Member of the Legislative Assembly of Alberta
- In office 1993–2004
- Succeeded by: Bharat Agnihotri
- Constituency: Edmonton Ellerslie

Personal details
- Born: April 5, 1957 (age 69) Cereal, Alberta, Canada
- Party: Alberta Liberal Party
- Spouse: Mike Percy
- Education: Athabasca University
- Occupation: Businesswoman

= Debby Carlson =

Canadian politician

Debby Carlson (born April 5, 1957) is a former Liberal MLA in Alberta, who represented the electoral district of Edmonton Ellerslie from 1993 to 2004.

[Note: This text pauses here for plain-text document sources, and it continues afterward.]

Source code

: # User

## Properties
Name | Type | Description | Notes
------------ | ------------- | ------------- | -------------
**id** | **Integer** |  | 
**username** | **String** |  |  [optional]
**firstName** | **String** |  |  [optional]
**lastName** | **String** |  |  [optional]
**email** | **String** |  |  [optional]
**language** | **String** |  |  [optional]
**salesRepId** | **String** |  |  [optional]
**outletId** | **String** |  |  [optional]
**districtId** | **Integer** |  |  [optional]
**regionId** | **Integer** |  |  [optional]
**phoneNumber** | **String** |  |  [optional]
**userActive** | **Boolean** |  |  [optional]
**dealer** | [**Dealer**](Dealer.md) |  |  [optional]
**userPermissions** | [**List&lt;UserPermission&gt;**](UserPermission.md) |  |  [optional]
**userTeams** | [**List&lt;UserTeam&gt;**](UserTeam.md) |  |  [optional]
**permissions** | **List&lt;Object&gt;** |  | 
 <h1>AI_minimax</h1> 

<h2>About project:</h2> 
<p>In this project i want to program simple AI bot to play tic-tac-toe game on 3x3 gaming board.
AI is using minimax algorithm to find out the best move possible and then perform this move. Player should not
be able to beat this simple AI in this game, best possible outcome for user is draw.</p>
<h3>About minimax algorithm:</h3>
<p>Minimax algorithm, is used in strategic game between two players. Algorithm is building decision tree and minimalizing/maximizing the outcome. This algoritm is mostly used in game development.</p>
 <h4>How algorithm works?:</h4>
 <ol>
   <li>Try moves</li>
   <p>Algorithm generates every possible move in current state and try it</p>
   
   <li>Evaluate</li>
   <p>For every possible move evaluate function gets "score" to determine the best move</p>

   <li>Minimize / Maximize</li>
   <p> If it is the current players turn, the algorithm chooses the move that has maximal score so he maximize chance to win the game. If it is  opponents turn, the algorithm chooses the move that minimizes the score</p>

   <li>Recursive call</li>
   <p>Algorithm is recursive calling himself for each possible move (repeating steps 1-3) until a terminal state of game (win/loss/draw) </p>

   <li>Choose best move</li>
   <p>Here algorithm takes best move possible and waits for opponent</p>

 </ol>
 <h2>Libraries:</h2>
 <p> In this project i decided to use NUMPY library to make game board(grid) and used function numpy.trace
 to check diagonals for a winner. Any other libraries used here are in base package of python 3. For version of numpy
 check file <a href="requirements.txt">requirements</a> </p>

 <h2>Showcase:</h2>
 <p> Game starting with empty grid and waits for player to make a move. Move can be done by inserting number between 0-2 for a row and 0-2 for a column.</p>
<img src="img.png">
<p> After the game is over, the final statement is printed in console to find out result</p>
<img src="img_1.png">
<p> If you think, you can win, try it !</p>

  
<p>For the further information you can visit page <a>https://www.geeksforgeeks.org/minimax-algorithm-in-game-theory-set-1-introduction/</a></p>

Carlson won her seat in southeast Edmonton's Ellerslie area, and held it in the 1993, 1997, and 2001 elections until 2004 when she won a highly contested federal Liberal Party nomination in the Edmonton Strathcona riding. In 2004, Carlson was unsuccessful in her campaign against Conservative incumbent Rahim Jaffer, where she placed second. She was Deputy Leader of the Opposition and was once a star player in the Alberta Liberal Party, but then took a position as environmental critic.

She is married to Mike Percy, the former Liberal MLA for Edmonton-Whitemud (1993–1997), and Dean of the Alberta School of Business at the University of Alberta.